### Records
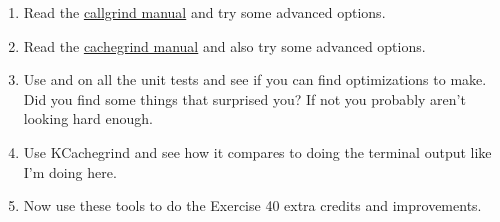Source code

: \begin{enumerate}
\item Read the \href{http://valgrind.org/docs/manual/cl-manual.html}{callgrind manual} 
    and try some advanced options.
\item Read the \href{http://valgrind.org/docs/manual/cg-manual.html}{cachegrind manual}
    and also try some advanced options.
\item Use  and  on all the unit tests and
    see if you can find optimizations to make.  Did you find some things that
    surprised you?  If not you probably aren't looking hard enough.
\item Use KCachegrind and see how it compares to doing the terminal output like
    I'm doing here.
\item Now use these tools to do the Exercise 40 extra credits and improvements.
\end{enumerate}


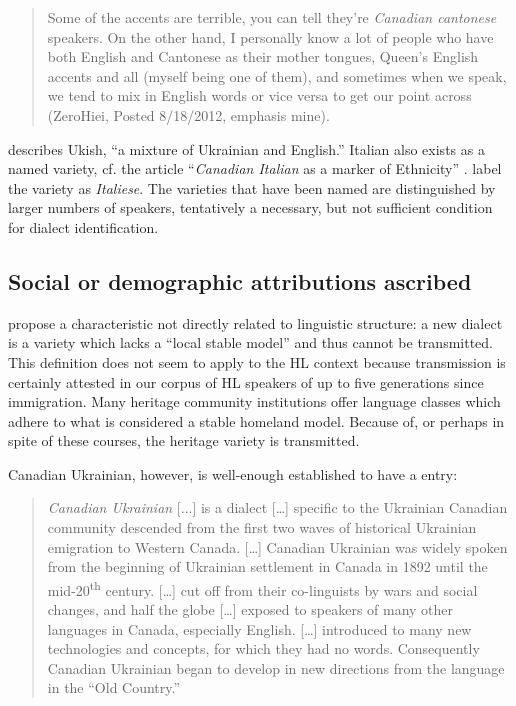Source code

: \documentclass[output=paper]{LSP/langsci}
\begin{document}
\begin{quote}
Some of the accents are terrible, you can tell they’re \textit{Canadian cantonese} speakers. On the other hand, I personally know a lot of people who have both English and Cantonese as their mother tongues, Queen’s English accents and all (myself being one of them), and sometimes when we speak, we tend to mix in English words or vice versa to get our point across (ZeroHiei, Posted 8/18/2012, emphasis mine).
\end{quote}

\citet[71]{struk_between_2000} describes Ukish, “a mixture of Ukrainian and English.” Italian also exists as a named variety, cf. the article “\textit{Canadian Italian} as a marker of Ethnicity” \citep{danesi_canadian_1983,danesi_canadian_1984}. \citet{giovanardi_inglese_2003} label the variety as \textit{Italiese}. The varieties that have been named are distinguished by larger numbers of speakers, tentatively a necessary, but not sufficient condition for dialect identification.

\subsection{Social or demographic attributions ascribed}

\citet{auer_birth_2004} propose a characteristic not directly related to linguistic structure: a new dialect is a variety which lacks a “local stable model” and thus cannot be transmitted. This definition does not seem to apply to the HL context because transmission is certainly attested in our corpus of HL speakers of up to five generations since immigration. Many heritage community institutions offer language classes which adhere to what is considered a stable homeland model. Because of, or perhaps in spite of these courses, the heritage variety is transmitted. 

Canadian Ukrainian, however, is well-enough established to have a \citet{wikipedia_canadian_2014} entry:

\begin{quote}
\textit{Canadian Ukrainian}\textit{ }[...] is a dialect […] specific to the Ukrainian Canadian community descended from the first two waves of historical Ukrainian emigration to Western Canada. […] Canadian Ukrainian was widely spoken from the beginning of Ukrainian settlement in Canada in 1892 until the mid-20\textsuperscript{th} century. […] cut off from their co-linguists by wars and social changes, and half the globe […] exposed to speakers of many other languages in Canada, especially English. […] introduced to many new technologies and concepts, for which they had no words. Consequently Canadian Ukrainian began to develop in new directions from the language in the “Old Country.”  
\end{quote}
\end{document}
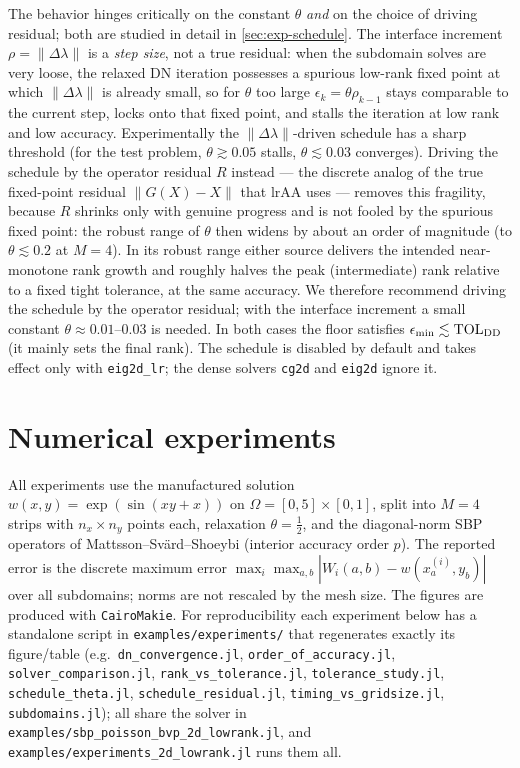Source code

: \documentclass[hidelinks,onefignum,onetabnum]{siamart250211}
\newcommand{\TOL}{\mathrm{TOL}}
\begin{document}
The behavior hinges critically on the constant $\theta$ \emph{and} on the choice
of driving residual; both are studied in detail in \cref{sec:exp-schedule}.  The
interface increment $\rho=\|\Delta\lambda\|$ is a \emph{step size}, not a true
residual: when the subdomain solves are very loose, the relaxed DN iteration
possesses a spurious low-rank fixed point at which $\|\Delta\lambda\|$ is already
small, so for $\theta$ too large $\epsilon_k=\theta\rho_{k-1}$ stays comparable to
the current step, locks onto that fixed point, and stalls the iteration at low
rank and low accuracy.  Experimentally the $\|\Delta\lambda\|$-driven schedule has
a sharp threshold (for the test problem, $\theta\gtrsim0.05$ stalls, $\theta
\lesssim0.03$ converges).  Driving the schedule by the operator residual
$R$ instead --- the discrete analog of the true fixed-point residual
$\|G(X)-X\|$ that lrAA uses --- removes this fragility, because $R$ shrinks only
with genuine progress and is not fooled by the spurious fixed point: the robust
range of $\theta$ then widens by about an order of magnitude (to
$\theta\lesssim0.2$ at $M=4$).  In its robust range either source delivers the
intended near-monotone rank growth and roughly halves the peak (intermediate)
rank relative to a fixed tight tolerance, at the same accuracy.  We therefore
recommend driving the schedule by the operator residual; with the interface
increment a small constant $\theta\approx0.01$--$0.03$ is needed.  In both cases
the floor satisfies $\epsilon_{\min}\lesssim\TOL_{\rm DD}$ (it mainly sets the
final rank).  The schedule is disabled by default and takes effect only with
{\tt eig2d\_lr}; the dense solvers {\tt cg2d} and {\tt eig2d} ignore it.

\section{Numerical experiments}
\label{sec:num}
All experiments use the manufactured solution $w(x,y)=\exp(\sin(xy+x))$ on
$\Omega=[0,5]\times[0,1]$, split into $M=4$ strips with $n_x\times n_y$ points
each, relaxation $\theta=\tfrac12$, and the diagonal-norm SBP operators of
Mattsson--Sv\"ard--Shoeybi (interior accuracy order $p$).  The reported error is
the discrete maximum error $\max_i \max_{a,b} |W_i(a,b) - w(x^{(i)}_a,y_b)|$ over
all subdomains; norms are not rescaled by the mesh size.  The figures are
produced with {\tt CairoMakie}.  For reproducibility each experiment below has a
standalone script in {\tt examples/experiments/} that regenerates exactly its
figure/table (e.g.\ {\tt dn\_convergence.jl}, {\tt order\_of\_accuracy.jl},
{\tt solver\_comparison.jl}, {\tt rank\_vs\_tolerance.jl}, {\tt tolerance\_study.jl},
{\tt schedule\_theta.jl}, {\tt schedule\_residual.jl}, {\tt timing\_vs\_gridsize.jl},
{\tt subdomains.jl}); all share the solver in
{\tt examples/sbp\_poisson\_bvp\_2d\_lowrank.jl}, and
{\tt examples/experiments\_2d\_lowrank.jl} runs them all.
\end{document}
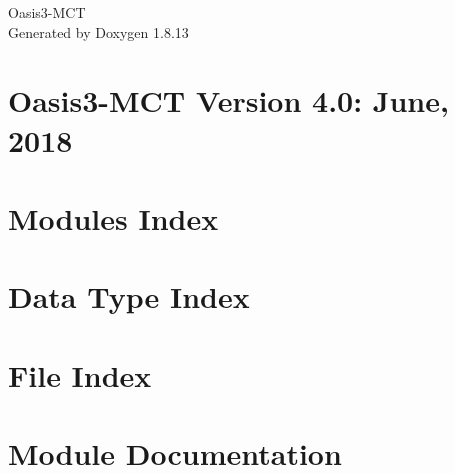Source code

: \documentclass[twoside]{book}
\newcommand{\+}{\discretionary{\mbox{\scriptsize$\hookleftarrow$}}{}{}}
\newcommand{\clearemptydoublepage}{%
  \newpage{\pagestyle{empty}\cleardoublepage}%
}
\begin{document}
\hypersetup{pageanchor=false,
             bookmarksnumbered=true,
             pdfencoding=unicode
            }
\begin{titlepage}
\vspace*{7cm}
\begin{center}%
{\Large Oasis3-\/\+M\+CT }\\
\vspace*{1cm}
{\large Generated by Doxygen 1.8.13}\\
\end{center}
\end{titlepage}
\clearemptydoublepage
{}
\tableofcontents
\clearemptydoublepage
{}
\hypersetup{pageanchor=true}

\chapter{Oasis3-\/\+M\+CT Version 4.0\+: June, 2018}
\label{index}\hypertarget{index}{}
\chapter{Modules Index}

\chapter{Data Type Index}

\chapter{File Index}

\chapter{Module Documentation}

























\end{document}
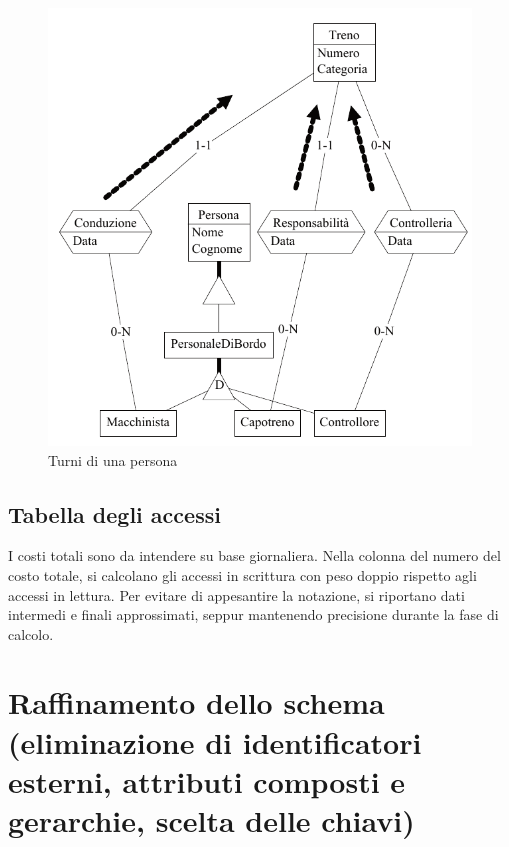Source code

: \documentclass[a4paper,12pt]{report}
\begin{document}
	\begin{figure}[H]
		\begin{center}
		\includegraphics[width=\linewidth]{res/accesso/turni}
		\end{center}
		\caption{Turni di una persona}
	\end{figure}
	\subsection{Tabella degli accessi}
	\par I costi totali sono da intendere su base giornaliera. Nella colonna del numero del costo totale, si
	calcolano gli accessi in scrittura con peso doppio rispetto agli accessi in lettura. Per evitare di
	appesantire la notazione, si riportano dati intermedi e finali approssimati, seppur mantenendo
	precisione durante la fase di calcolo.
	
	\section{Raffinamento dello schema (eliminazione di identificatori esterni, attributi composti e gerarchie, scelta delle chiavi)}
\end{document}
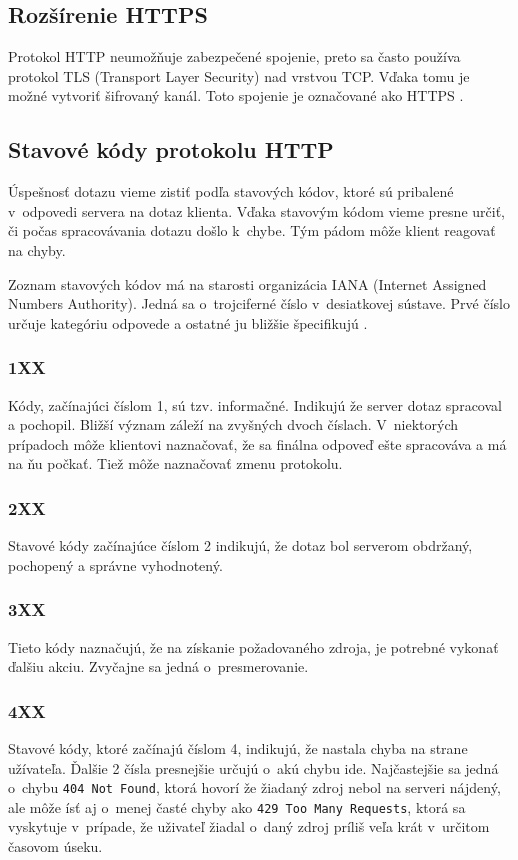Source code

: \documentclass[zadani,slovak]{fitthesis}
\begin{document}
\subsection{Rozšírenie HTTPS}
Protokol HTTP neumožňuje zabezpečené spojenie, preto sa často používa protokol TLS (Transport Layer Security) nad vrstvou TCP. Vďaka tomu je možné vytvoriť šifrovaný kanál. Toto spojenie je označované ako HTTPS \cite{httpsRFC}.


\subsection{Stavové kódy protokolu HTTP}
Úspešnosť dotazu vieme zistiť podľa stavových kódov, ktoré sú pribalené v~odpovedi servera na dotaz klienta. Vďaka stavovým kódom vieme presne určiť, či počas spracovávania dotazu došlo k~chybe. Tým pádom môže klient reagovať na chyby.

Zoznam stavových kódov má na starosti organizácia IANA (Internet Assigned Numbers Authority). Jedná sa o~trojciferné číslo v~desiatkovej sústave. Prvé číslo určuje kategóriu odpovede a ostatné ju bližšie špecifikujú \cite{shiflett2003http}.

\subsubsection{1XX}
Kódy, začínajúci číslom 1, sú tzv. informačné. Indikujú že server dotaz spracoval a pochopil. Bližší význam záleží na zvyšných dvoch číslach. V~niektorých prípadoch môže klientovi naznačovať, že sa finálna odpoveď ešte spracováva a má na ňu počkať. Tiež môže naznačovať zmenu protokolu.

\label{2XX}
\subsubsection{2XX}
Stavové kódy začínajúce číslom 2 indikujú, že dotaz bol serverom obdržaný, pochopený a správne vyhodnotený.

\subsubsection{3XX}
Tieto kódy naznačujú, že na získanie požadovaného zdroja, je potrebné vykonať ďalšiu akciu. Zvyčajne sa jedná o~presmerovanie.

\label{4XX}
\subsubsection{4XX}
Stavové kódy, ktoré začínajú číslom 4, indikujú, že nastala chyba na strane užívateľa. Ďalšie 2 čísla presnejšie určujú o~akú chybu ide. Najčastejšie sa jedná o~chybu \texttt{404 Not Found}, ktorá hovorí že žiadaný zdroj nebol na serveri nájdený, ale môže ísť aj o~menej časté chyby ako \texttt{429 Too Many Requests}, ktorá sa vyskytuje v~prípade, že uživateľ žiadal o~daný zdroj príliš veľa krát v~určitom časovom úseku.
\end{document}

### What you should do
Look over the listing above and copy each line that contains "these".

### Response to the task
\item Now use these tools to do the Exercise 40 extra credits and improvements.
\citet{auer_birth_2004} propose a characteristic not directly related to linguistic structure: a new dialect is a variety which lacks a “local stable model” and thus cannot be transmitted. This definition does not seem to apply to the HL context because transmission is certainly attested in our corpus of HL speakers of up to five generations since immigration. Many heritage community institutions offer language classes which adhere to what is considered a stable homeland model. Because of, or perhaps in spite of these courses, the heritage variety is transmitted. 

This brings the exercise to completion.